Adversaries Become Doubles
From the news article:
The Israel Defense Forces on Thursday [July 3] sentenced four recent recruits to 10 days in military jail for joining a Facebook revenge campaign by posting pictures of themselves with signs urging Israel’s prime minister to “let us exterminate the terrorists”… a Hamas fighter said through a kaffiyeh covering all but his eyes, “We monitor the barbaric and brutal aggression by the enemy’s army in the West Bank and Jerusalem. We promise to turn your settlements, posts, the targets you expect and those you don’t expect into a burning coal if your leadership makes any stupid step.”
From Girard:
When the belief of adversaries in their differences from each other producers the alternation of defeats and victories and approaches reciprocity, then we are nearing what I call the sacrificial crisis [loss of differences]… It can be seen only be someone who is outside the conflict because from the inside you must always believe in your difference and respond more and more quickly and forcefully. From the outside, the adversaries look like what they are: simple doubles. (14)

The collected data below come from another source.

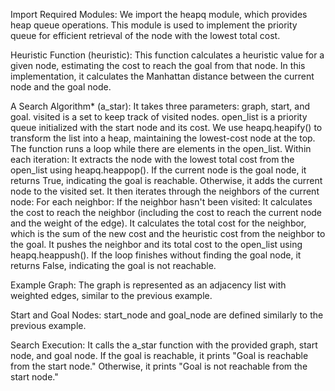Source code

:
 Import Required Modules:
     We import the heapq module, which provides heap queue operations. This module is used to implement the priority queue for efficient retrieval of the node with the lowest total cost.

 Heuristic Function (heuristic):
     This function calculates a heuristic value for a given node, estimating the cost to reach the goal from that node. In this implementation, it calculates the Manhattan distance between the current node and the goal node.

 A Search Algorithm* (a_star):
     It takes three parameters: graph, start, and goal.
     visited is a set to keep track of visited nodes.
     open_list is a priority queue initialized with the start node and its cost. We use heapq.heapify() to transform the list into a heap, maintaining the lowest-cost node at the top.
     The function runs a loop while there are elements in the open_list.
     Within each iteration:
         It extracts the node with the lowest total cost from the open_list using heapq.heappop().
         If the current node is the goal node, it returns True, indicating the goal is reachable.
         Otherwise, it adds the current node to the visited set.
         It then iterates through the neighbors of the current node:
             For each neighbor:
                 If the neighbor hasn't been visited:
                     It calculates the cost to reach the neighbor (including the cost to reach the current node and the weight of the edge).
                     It calculates the total cost for the neighbor, which is the sum of the new cost and the heuristic cost from the neighbor to the goal.
                     It pushes the neighbor and its total cost to the open_list using heapq.heappush().
     If the loop finishes without finding the goal node, it returns False, indicating the goal is not reachable.

 Example Graph:
     The graph is represented as an adjacency list with weighted edges, similar to the previous example.

 Start and Goal Nodes:
     start_node and goal_node are defined similarly to the previous example.

 Search Execution:
     It calls the a_star function with the provided graph, start node, and goal node.
     If the goal is reachable, it prints "Goal is reachable from the start node." Otherwise, it prints "Goal is not reachable from the start node."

What the combatants cannot see is how much alike they sound, how their calls for violence are mirror images of one another. From within the conflict, as Girard says, both sides believe completely in their differences from one another. Each side believes in its own goodness and the justice of its cause while condemning their opponents as evil and wantonly violent. Only from the outside can we see that the claim of difference is false and that the truth lies in just how much each side has come to resemble the other.
Signs of Hope
This is how the article ends:
Tamir Lion, an anthropologist who focuses on youth and combat soldiers, said on Israel Radio, “The state of Israel in recent years is looking for its ethos – that is to say, ‘Where are we going.’ When there is no ethos, and it does not matter why, you always withdraw to the most primitive ethos – us and them. It becomes a group that defines itself not as what it is, but what it hates.”
Of course, the same could be said of the Palestinians. Each side has come to know itself by its hatred of the other. A sorry state of affairs that seems to be heading towards a path of mutual destruction. But in Battling the End, Girard consistently refers to “apocalyptic thought” as a way of thinking about the trend to extremes. Mutual destruction is but one possibility – the other is reconciliation. How is that possible? Because, as Girard explains:
Apocalyptic thought recognizes the source of conflict in identity, but it sees in it the hidden presence of the thought of “the neighbor as yourself” which can certainly triumph, but is secretly active, secretly dominant under the sound and fury on the surface. Peaceful identity lies at the heart of violent identity as its most secret possibility.” (46)
Paradoxically, then, reconciliation is within reach just when a conflict appears to be spinning out of control. “The Kingdom is already here,” Girard says. Rather than a reciprocity of violence, adversaries can always opt to “change into peaceful reciprocity in order to avoid falling into the abyss of absolute violence.” (47) It is when we stare into the abyss of mutual destruction side by side with our adversaries that hope for a mutually assured future becomes most attainable.